United States District Court, W.D. Pennsylvania
August 26, 2005.
SAFWAT EL-DAOUR, Plaintiff,
MICHAEL CHERTOFF, Secretary, Department of Homeland Security, et al., Defendants.
The opinion of the court was delivered by: DONETTA AMBROSE, District Judge
OPINION and ORDER OF COURT
Plaintiff, a lawful permanent resident, has been awaiting a
ruling from the Citizenship and Immigration Services ("CIS") on
his naturalization application for almost four years. Given this
delay, he asks this Court to either determine his application or
remand it to the CIS for a prompt resolution. The Defendants
argue that this Court lacks subject matter jurisdiction over
Plaintiff's claim. I find that I do, in fact, have subject matter
jurisdiction, but nevertheless elect to remand the case for
further proceedings. OPINION
Plaintiff Safwat El-Daour ("El-Daour") is a Palestinian
national who became a lawful permanent resident of the United
States on or about May 7, 1998. On November 8, 2001, El-Daour
applied for naturalization under 8 U.S.C. § 1427 and § 1430(a).
Although El-Daour was fingerprinted, was interviewed and was told
that the examiner would recommend him for approval, El-Daour has
yet to receive notice that his application has been adjudicated.
Accordingly, he commenced this action seeking declaratory
judgment of naturalization or, in the alternative, relief in
The Defendants, Michael Chertoff, Secretary, Department of
Homeland Security et. al ("the Defendants") demand dismissal of
the Complaint pursuant to Federal Rule of Civil Procedure
12(h)(3) for lack of subject matter jurisdiction. The Defendants
reason that the Citizen and Immigration Services ("CIS") has not
completed its "examination" of El-Daour's application and
therefore that jurisdiction under 8 U.S.C. § 1447(b) is
premature. The Defendants also argue that El-Dauor cannot
circumvent § 1447(b)'s limitations by seeking relief under the
Administrative Procedures Act, 5 U.S.C. § 701 et. seq. ("APA") or
the Mandamus Act, 28 U.S.C. § 1361.
For the reasons set forth below, I agree with El-Daour that
more than one hundred twenty (120) days have expired since the
date of his examination without a ruling on his application by
the CIS. As such, I have jurisdiction under § 1447(b) to
entertain El-Daour's complaint. Yet § 1447(b) also vests this
Court with the discretion to remand the action to the CIS for
further proceedings. I am not equipped, nor qualified for that matter, to conduct a criminal background
investigation of ElD-aour. Congress assigned this responsibility
to the Federal Bureau of Investigation ("FBI"). Accordingly, I
will remand this matter to the CIS and instruct them to take
action upon El-Daour's application as expeditiously as possible
upon receiving the results of the FBI investigation.

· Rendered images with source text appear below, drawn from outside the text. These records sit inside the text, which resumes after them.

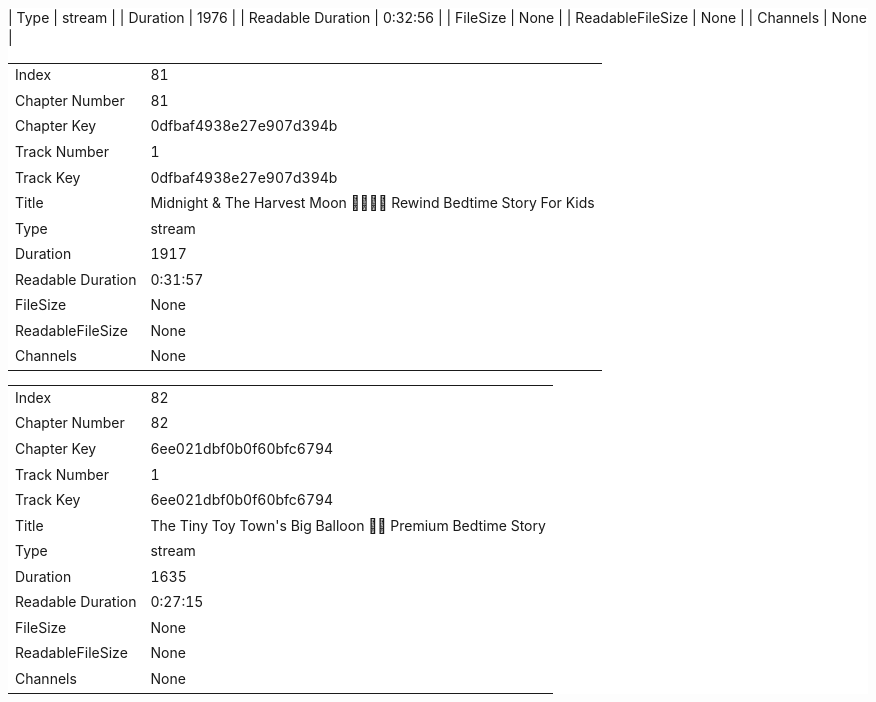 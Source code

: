 | Type | stream |
| Duration | 1976 |
| Readable Duration | 0:32:56 |
| FileSize | None |
| ReadableFileSize | None |
| Channels | None |

|  |  |
| - | - |
| Index | 81 |
| Chapter Number | 81 |
| Chapter Key | 0dfbaf4938e27e907d394b |
| Track Number | 1 |
| Track Key | 0dfbaf4938e27e907d394b |
| Title | Midnight & The Harvest Moon 🧚🏻‍♀️🌙 Rewind Bedtime Story For Kids |
| Type | stream |
| Duration | 1917 |
| Readable Duration | 0:31:57 |
| FileSize | None |
| ReadableFileSize | None |
| Channels | None |

|  |  |
| - | - |
| Index | 82 |
| Chapter Number | 82 |
| Chapter Key | 6ee021dbf0b0f60bfc6794 |
| Track Number | 1 |
| Track Key | 6ee021dbf0b0f60bfc6794 |
| Title | The Tiny Toy Town's Big Balloon 🎈🦖 Premium Bedtime Story |
| Type | stream |
| Duration | 1635 |
| Readable Duration | 0:27:15 |
| FileSize | None |
| ReadableFileSize | None |
| Channels | None |
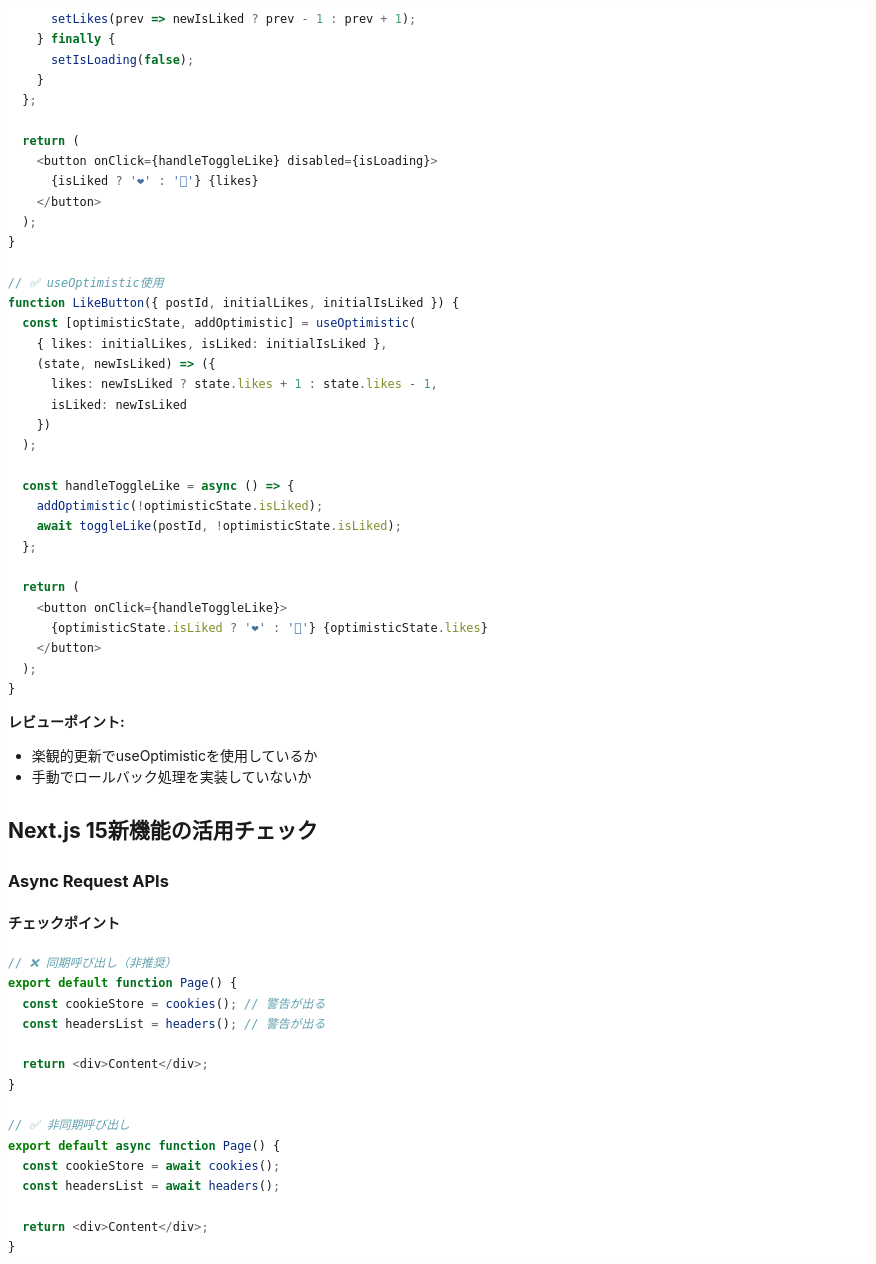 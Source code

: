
 ```typescript
      setLikes(prev => newIsLiked ? prev - 1 : prev + 1);
    } finally {
      setIsLoading(false);
    }
  };

  return (
    <button onClick={handleToggleLike} disabled={isLoading}>
      {isLiked ? '❤️' : '🤍'} {likes}
    </button>
  );
}

// ✅ useOptimistic使用
function LikeButton({ postId, initialLikes, initialIsLiked }) {
  const [optimisticState, addOptimistic] = useOptimistic(
    { likes: initialLikes, isLiked: initialIsLiked },
    (state, newIsLiked) => ({
      likes: newIsLiked ? state.likes + 1 : state.likes - 1,
      isLiked: newIsLiked
    })
  );

  const handleToggleLike = async () => {
    addOptimistic(!optimisticState.isLiked);
    await toggleLike(postId, !optimisticState.isLiked);
  };

  return (
    <button onClick={handleToggleLike}>
      {optimisticState.isLiked ? '❤️' : '🤍'} {optimisticState.likes}
    </button>
  );
}
```

**レビューポイント:**
- 楽観的更新でuseOptimisticを使用しているか
- 手動でロールバック処理を実装していないか

## Next.js 15新機能の活用チェック

### Async Request APIs

#### チェックポイント
```typescript
// ❌ 同期呼び出し（非推奨）
export default function Page() {
  const cookieStore = cookies(); // 警告が出る
  const headersList = headers(); // 警告が出る

  return <div>Content</div>;
}

// ✅ 非同期呼び出し
export default async function Page() {
  const cookieStore = await cookies();
  const headersList = await headers();

  return <div>Content</div>;
}
```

The crucial matter before me in assessing whether I have
subject matter jurisdiction over El-Daour's Complaint is the
meaning of the word "examination" as used in 8 U.S.C. § 1447(b).

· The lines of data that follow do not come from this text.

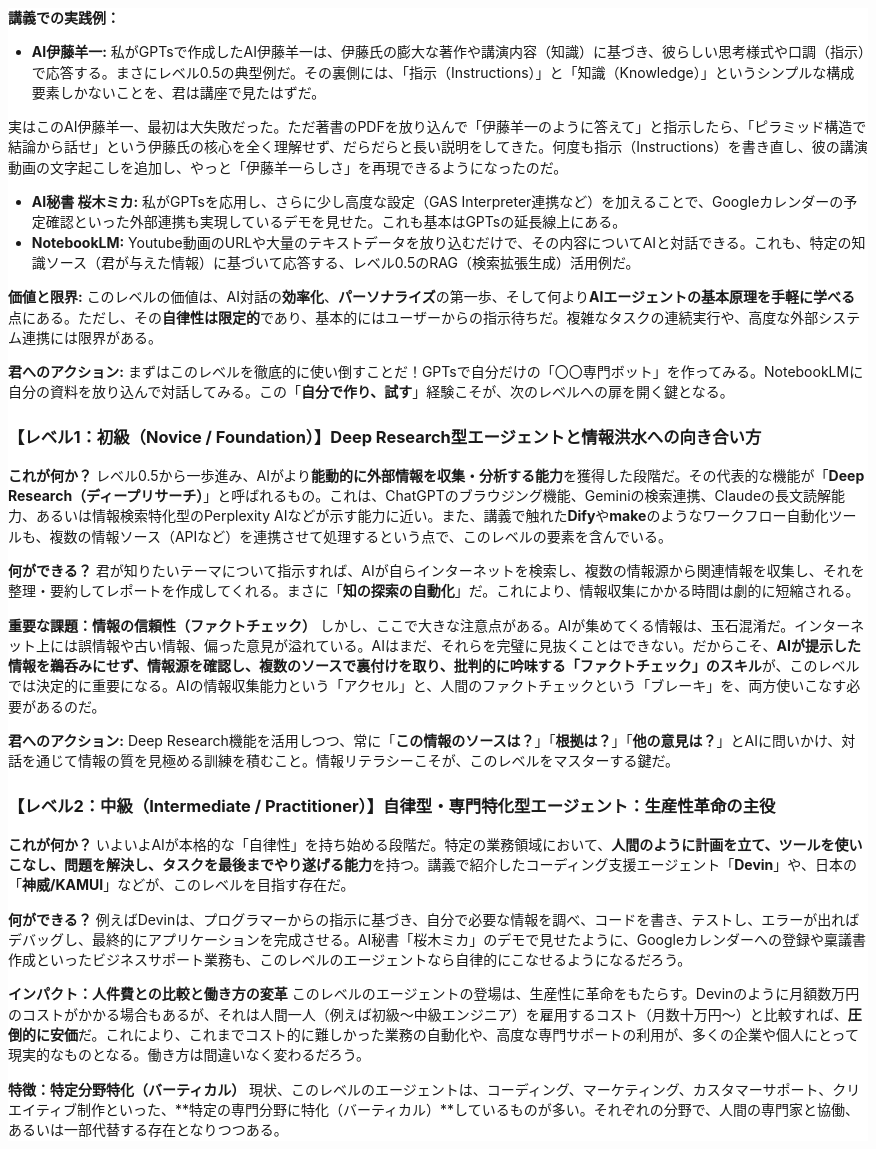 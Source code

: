 **講義での実践例：**
- **AI伊藤羊一:** 私がGPTsで作成したAI伊藤羊一は、伊藤氏の膨大な著作や講演内容（知識）に基づき、彼らしい思考様式や口調（指示）で応答する。まさにレベル0.5の典型例だ。その裏側には、「指示（Instructions）」と「知識（Knowledge）」というシンプルな構成要素しかないことを、君は講座で見たはずだ。

実はこのAI伊藤羊一、最初は大失敗だった。ただ著書のPDFを放り込んで「伊藤羊一のように答えて」と指示したら、「ピラミッド構造で結論から話せ」という伊藤氏の核心を全く理解せず、だらだらと長い説明をしてきた。何度も指示（Instructions）を書き直し、彼の講演動画の文字起こしを追加し、やっと「伊藤羊一らしさ」を再現できるようになったのだ。
- **AI秘書 桜木ミカ:** 私がGPTsを応用し、さらに少し高度な設定（GAS Interpreter連携など）を加えることで、Googleカレンダーの予定確認といった外部連携も実現しているデモを見せた。これも基本はGPTsの延長線上にある。
- **NotebookLM:** Youtube動画のURLや大量のテキストデータを放り込むだけで、その内容についてAIと対話できる。これも、特定の知識ソース（君が与えた情報）に基づいて応答する、レベル0.5のRAG（検索拡張生成）活用例だ。

**価値と限界:** このレベルの価値は、AI対話の**効率化**、**パーソナライズ**の第一歩、そして何より**AIエージェントの基本原理を手軽に学べる**点にある。ただし、その**自律性は限定的**であり、基本的にはユーザーからの指示待ちだ。複雑なタスクの連続実行や、高度な外部システム連携には限界がある。

**君へのアクション:** まずはこのレベルを徹底的に使い倒すことだ！GPTsで自分だけの「〇〇専門ボット」を作ってみる。NotebookLMに自分の資料を放り込んで対話してみる。この「**自分で作り、試す**」経験こそが、次のレベルへの扉を開く鍵となる。

### 【レベル1：初級（Novice / Foundation）】Deep Research型エージェントと情報洪水への向き合い方

**これが何か？**
レベル0.5から一歩進み、AIがより**能動的に外部情報を収集・分析する能力**を獲得した段階だ。その代表的な機能が「**Deep Research（ディープリサーチ）**」と呼ばれるもの。これは、ChatGPTのブラウジング機能、Geminiの検索連携、Claudeの長文読解能力、あるいは情報検索特化型のPerplexity AIなどが示す能力に近い。また、講義で触れた**Dify**や**make**のようなワークフロー自動化ツールも、複数の情報ソース（APIなど）を連携させて処理するという点で、このレベルの要素を含んでいる。

**何ができる？**
君が知りたいテーマについて指示すれば、AIが自らインターネットを検索し、複数の情報源から関連情報を収集し、それを整理・要約してレポートを作成してくれる。まさに「**知の探索の自動化**」だ。これにより、情報収集にかかる時間は劇的に短縮される。

**重要な課題：情報の信頼性（ファクトチェック）**
しかし、ここで大きな注意点がある。AIが集めてくる情報は、玉石混淆だ。インターネット上には誤情報や古い情報、偏った意見が溢れている。AIはまだ、それらを完璧に見抜くことはできない。だからこそ、**AIが提示した情報を鵜呑みにせず、情報源を確認し、複数のソースで裏付けを取り、批判的に吟味する「ファクトチェック」のスキル**が、このレベルでは決定的に重要になる。AIの情報収集能力という「アクセル」と、人間のファクトチェックという「ブレーキ」を、両方使いこなす必要があるのだ。

**君へのアクション:** Deep Research機能を活用しつつ、常に「**この情報のソースは？**」「**根拠は？**」「**他の意見は？**」とAIに問いかけ、対話を通じて情報の質を見極める訓練を積むこと。情報リテラシーこそが、このレベルをマスターする鍵だ。

### 【レベル2：中級（Intermediate / Practitioner）】自律型・専門特化型エージェント：生産性革命の主役

**これが何か？**
いよいよAIが本格的な「自律性」を持ち始める段階だ。特定の業務領域において、**人間のように計画を立て、ツールを使いこなし、問題を解決し、タスクを最後までやり遂げる能力**を持つ。講義で紹介したコーディング支援エージェント「**Devin**」や、日本の「**神威/KAMUI**」などが、このレベルを目指す存在だ。

**何ができる？**
例えばDevinは、プログラマーからの指示に基づき、自分で必要な情報を調べ、コードを書き、テストし、エラーが出ればデバッグし、最終的にアプリケーションを完成させる。AI秘書「桜木ミカ」のデモで見せたように、Googleカレンダーへの登録や稟議書作成といったビジネスサポート業務も、このレベルのエージェントなら自律的にこなせるようになるだろう。

**インパクト：人件費との比較と働き方の変革**
このレベルのエージェントの登場は、生産性に革命をもたらす。Devinのように月額数万円のコストがかかる場合もあるが、それは人間一人（例えば初級～中級エンジニア）を雇用するコスト（月数十万円～）と比較すれば、**圧倒的に安価**だ。これにより、これまでコスト的に難しかった業務の自動化や、高度な専門サポートの利用が、多くの企業や個人にとって現実的なものとなる。働き方は間違いなく変わるだろう。

**特徴：特定分野特化（バーティカル）**
現状、このレベルのエージェントは、コーディング、マーケティング、カスタマーサポート、クリエイティブ制作といった、**特定の専門分野に特化（バーティカル）**しているものが多い。それぞれの分野で、人間の専門家と協働、あるいは一部代替する存在となりつつある。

Section 1447(b) provides that:
[i]f there is a failure to make a determination under
section 1446 of this title before the end of the
120-day period after the date on which the
examination is conducted under such section,
the applicant may apply to the United States district
court for the district in which the applicant resides
for a hearing on the matter. Such court has
jurisdiction over the matter and may either determine
the matter or remand the matter, with appropriate
instructions, to the Service to determine the matter.
8 U.S.C. § 1447(b) (emphasis added). El-Daour argues that the
word "examination" as used in § 1447(b) references the date upon
which the CIS examiner interviews the applicant. The parties
agree that more than 120 days have elapsed since the date upon
which the CIS examiner interviewed El-Daour, without the issuance
of a ruling on his application. Were I to accept El-Daour's
reading of § 1447(b) then, I would conclude that I do in fact
have the subject matter jurisdiction necessary to entertain this
The Defendants argue, in contrast, that the word "examination"
really connotes a process rather than a specific event. According to the
Defendants, the "examination" has yet to be completed because the
FBI has not tendered the results of its criminal background
investigation of El-Daour. Thus, were I to conclude that the
"examination" is a process not completed until the background
checks are finished, then the one hundred twenty (120) day period
described in § 1447(b) would not have expired and I would lack
subject matter jurisdiction over El-Daour's complaint.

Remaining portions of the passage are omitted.